## Task instructions:
Where the word "sería" shows up in the entries below, please copy the whole line.

_____

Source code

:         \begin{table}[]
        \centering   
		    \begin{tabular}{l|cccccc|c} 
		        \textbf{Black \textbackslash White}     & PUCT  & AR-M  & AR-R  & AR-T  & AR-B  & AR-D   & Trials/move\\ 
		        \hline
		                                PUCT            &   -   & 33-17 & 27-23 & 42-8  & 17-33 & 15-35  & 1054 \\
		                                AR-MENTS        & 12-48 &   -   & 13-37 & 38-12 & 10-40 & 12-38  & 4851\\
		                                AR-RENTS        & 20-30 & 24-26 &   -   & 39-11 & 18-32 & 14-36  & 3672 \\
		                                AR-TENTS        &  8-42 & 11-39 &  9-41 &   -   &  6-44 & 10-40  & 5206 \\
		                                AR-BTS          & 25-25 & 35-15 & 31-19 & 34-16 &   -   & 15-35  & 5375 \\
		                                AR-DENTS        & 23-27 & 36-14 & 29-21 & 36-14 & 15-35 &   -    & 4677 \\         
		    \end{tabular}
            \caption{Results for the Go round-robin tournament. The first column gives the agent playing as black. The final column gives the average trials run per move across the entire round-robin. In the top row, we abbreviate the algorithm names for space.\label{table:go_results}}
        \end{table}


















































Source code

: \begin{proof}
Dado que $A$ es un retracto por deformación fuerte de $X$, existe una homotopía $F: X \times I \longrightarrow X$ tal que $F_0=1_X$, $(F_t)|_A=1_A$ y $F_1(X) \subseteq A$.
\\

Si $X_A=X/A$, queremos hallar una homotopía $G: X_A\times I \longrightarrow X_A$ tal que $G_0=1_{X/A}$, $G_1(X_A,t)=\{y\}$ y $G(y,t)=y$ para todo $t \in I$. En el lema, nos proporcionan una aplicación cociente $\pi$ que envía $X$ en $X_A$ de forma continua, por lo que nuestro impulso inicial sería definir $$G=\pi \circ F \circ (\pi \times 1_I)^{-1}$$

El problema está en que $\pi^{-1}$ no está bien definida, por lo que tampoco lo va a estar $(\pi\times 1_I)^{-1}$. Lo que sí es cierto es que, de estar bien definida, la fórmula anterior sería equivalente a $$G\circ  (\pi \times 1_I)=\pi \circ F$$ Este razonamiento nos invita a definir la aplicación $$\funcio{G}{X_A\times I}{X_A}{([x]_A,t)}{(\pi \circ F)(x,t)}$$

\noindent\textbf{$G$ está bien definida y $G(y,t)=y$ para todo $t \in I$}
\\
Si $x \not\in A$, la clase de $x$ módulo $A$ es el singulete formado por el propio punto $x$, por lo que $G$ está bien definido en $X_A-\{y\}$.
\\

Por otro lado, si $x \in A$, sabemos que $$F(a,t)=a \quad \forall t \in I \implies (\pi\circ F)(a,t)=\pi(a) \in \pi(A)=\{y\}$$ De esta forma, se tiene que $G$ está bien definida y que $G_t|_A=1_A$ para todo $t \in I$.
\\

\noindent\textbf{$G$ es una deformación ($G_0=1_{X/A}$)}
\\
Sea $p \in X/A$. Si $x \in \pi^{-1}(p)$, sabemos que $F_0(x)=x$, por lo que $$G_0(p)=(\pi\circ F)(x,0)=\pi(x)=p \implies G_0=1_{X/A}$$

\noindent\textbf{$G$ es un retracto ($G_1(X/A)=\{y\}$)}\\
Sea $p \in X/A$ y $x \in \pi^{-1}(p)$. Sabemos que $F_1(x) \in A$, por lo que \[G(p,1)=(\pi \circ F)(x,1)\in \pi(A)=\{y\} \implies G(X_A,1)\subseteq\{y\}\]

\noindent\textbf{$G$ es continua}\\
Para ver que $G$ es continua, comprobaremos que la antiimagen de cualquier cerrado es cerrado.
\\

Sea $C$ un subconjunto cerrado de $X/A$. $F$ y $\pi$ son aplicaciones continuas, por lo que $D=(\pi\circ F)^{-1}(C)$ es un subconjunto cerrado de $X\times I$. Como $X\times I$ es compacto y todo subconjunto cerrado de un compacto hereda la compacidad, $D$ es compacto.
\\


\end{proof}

_____

## Output below:
Si $X_A=X/A$, queremos hallar una homotopía $G: X_A\times I \longrightarrow X_A$ tal que $G_0=1_{X/A}$, $G_1(X_A,t)=\{y\}$ y $G(y,t)=y$ para todo $t \in I$. En el lema, nos proporcionan una aplicación cociente $\pi$ que envía $X$ en $X_A$ de forma continua, por lo que nuestro impulso inicial sería definir $$G=\pi \circ F \circ (\pi \times 1_I)^{-1}$$
El problema está en que $\pi^{-1}$ no está bien definida, por lo que tampoco lo va a estar $(\pi\times 1_I)^{-1}$. Lo que sí es cierto es que, de estar bien definida, la fórmula anterior sería equivalente a $$G\circ  (\pi \times 1_I)=\pi \circ F$$ Este razonamiento nos invita a definir la aplicación $$\funcio{G}{X_A\times I}{X_A}{([x]_A,t)}{(\pi \circ F)(x,t)}$$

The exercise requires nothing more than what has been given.